An Uncle’s Lesson

John Raymond “Jack” Schanhaar

MY MATERNAL grandparents owned a lake cabin in northern Minnesota. On one wall of their bedroom hung a large circa 1903 photograph of my grandfather as a baby. In it, he sat wearing the long gown commonly worn by babies in the nineteen-aughts. The thought of Grandpa wearing a dress always made me giggle.

When I realized the picture was missing from the family photo collection, I asked my mother if she knew of its whereabouts. Her brothers had all since passed away, and I assumed she or one of my cousins was now the owner.

A CHANGE of HANDS

I learned that after my grandmother’s death, the picture had been claimed by the eldest of her five children, John Raymond Schanhaar. Uncle Jack had dabbled over the years in what he called ancestoring, and his collection of family papers and photographs included items inherited from both parents, as well as from his father’s sister. They helped him with his genealogical work, but research was painstaking in those pre-internet days. He tried using Broderbund’s Family Tree Maker, but by his own admission “just sporadically pecked away at it.”

A life-long bachelor, Jack lived in California, far from family who lived primarily in the upper mid-west. He developed dementia in his late 70s and died at the age of 81 in a Marin County care facility.

A GREAT LOSS

When notified of his brother’s death, my Uncle Bob inquired as to the date of the funeral. He was understandably shocked when told it had already taken place. It was an egregiously managed situation in which the family was deprived of the chance to say goodbye.
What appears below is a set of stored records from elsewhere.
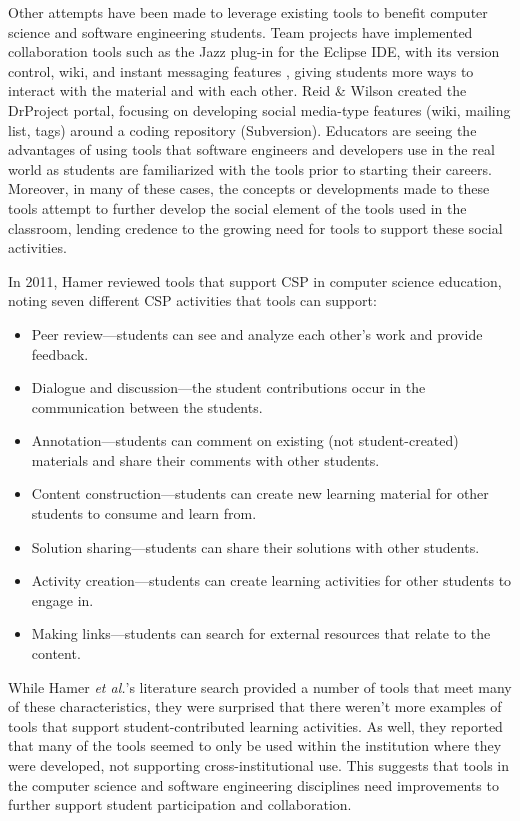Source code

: Other attempts have been made to leverage existing tools to benefit computer science and software engineering students. Team projects have implemented collaboration tools such as the Jazz plug-in for the Eclipse IDE, with its version control, wiki, and instant messaging features \cite{meneely2009preparing}, giving students more ways to interact with the material and with each other. Reid \& Wilson \cite{reid2007drproject}  created the DrProject portal, focusing on developing social media-type features (wiki, mailing list, tags) around a coding repository (Subversion). Educators are seeing the advantages of using tools that software engineers and developers use in the real world as students are familiarized with the tools prior to starting their careers. Moreover, in many of these cases, the concepts or developments made to these tools attempt to further develop the social element of the tools used in the classroom, lending credence to the growing need for tools to support these social activities.

In 2011, Hamer \cite{hamer2011tools} reviewed tools that support CSP in computer science education, noting seven different CSP activities that tools can support:
\begin{itemize}
\item Peer review---students can see and analyze each other's work and provide feedback.
\item Dialogue and discussion---the student contributions occur in the communication between the students.
\item Annotation---students can comment on existing (not student-created) materials and share their comments with other students.
\item Content construction---students can create new learning material for other students to consume and learn from.
\item Solution sharing---students can share their solutions with other students.
\item Activity creation---students can create learning activities for other students to engage in.
\item Making links---students can search for external resources that relate to the content.
\end{itemize}

While Hamer \textit{et al.}'s literature search provided a number of tools that meet many of these characteristics, they were surprised that there weren't more examples of tools that support student-contributed learning activities. As well, they reported that many of the tools seemed to only be used within the institution where they were developed, not supporting cross-institutional use. This suggests that tools in the computer science and software engineering disciplines need improvements to further support student participation and collaboration.

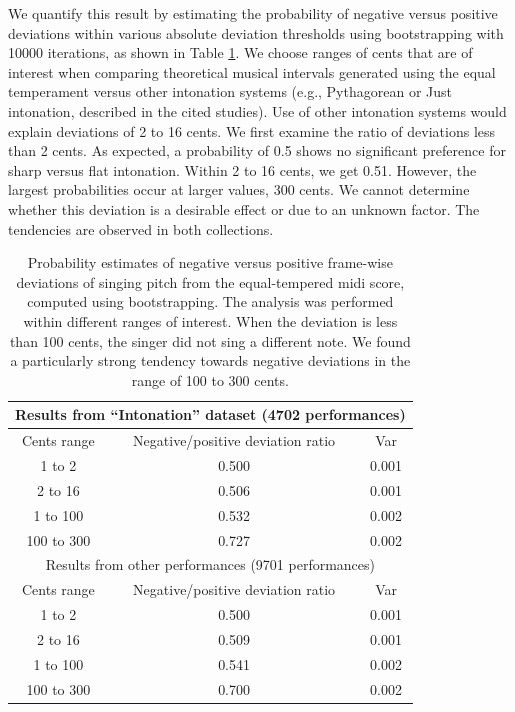 We quantify this result by estimating the probability of negative versus positive deviations within various absolute deviation thresholds using bootstrapping \cite{efron1994introduction} with 10000 iterations, as shown in Table \ref{table:1}. We choose ranges of cents that are of interest when comparing theoretical musical intervals generated using the equal temperament versus other intonation systems (e.g., Pythagorean or Just intonation, described in the cited studies). Use of other intonation systems would explain deviations of 2 to 16 cents. We first examine the ratio of deviations less than 2 cents. As expected, a probability of 0.5 shows no significant preference for sharp versus flat intonation. Within 2 to 16 cents, we get 0.51. However, the largest probabilities occur at larger values, 300 cents. We cannot determine whether this deviation is a desirable effect or due to an unknown factor. The tendencies are observed in both collections. 


\begin{table}[t!]
\centering
\begin{tabular}{ |c|c|c| } 
\hline
\multicolumn{3}{|c|}{Results from ``Intonation'' dataset (4702 performances)}\\
\hline\hline
Cents range & Negative/positive deviation ratio & Var \\
\hline
1 to 2 & 0.500 & 0.001 \\ 
2 to 16 & 0.506 & 0.001 \\ 
1 to 100 & 0.532 & 0.002\\ 
100 to 300 & 0.727 & 0.002\\ 
\hline\hline
\multicolumn{3}{|c|}{Results from other performances (9701 performances)}\\
\hline\hline
Cents range & Negative/positive deviation ratio & Var \\
\hline
1 to 2 & 0.500 & 0.001 \\ 
2 to 16 & 0.509 & 0.001 \\ 
1 to 100 & 0.541 & 0.002\\ 
100 to 300 & 0.700 & 0.002\\ 
\hline
\end{tabular}
\caption{Probability estimates of negative versus positive frame-wise deviations of singing pitch from the equal-tempered \gls{midi} score, computed using bootstrapping. The analysis was performed within different ranges of interest. When the deviation is less than 100 cents, the singer did not sing a different note. We found a particularly strong tendency towards negative deviations in the range of 100 to 300 cents.}
\label{table:1}
\end{table}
Also tragic was the preventable loss of a family’s history. All of Jack’s effects were donated or thrown away. Among his papers were a letter written in 1850 by my maternal 3rd great-grandmother to her husband in Boston, a letter of recommendation written in 1865 for my maternal great-great-grandfather, and many irreplaceable photographs, including my grandfather’s baby picture.

With today’s tools, my uncle could have easily shared these items and the many others in his collection. I intend to use those tools to prevent my own collection from meeting the same fate as Jack’s. If his story teaches anything, it is to share what you have and what you know before it is all tossed aside by people who don’t recognize its value.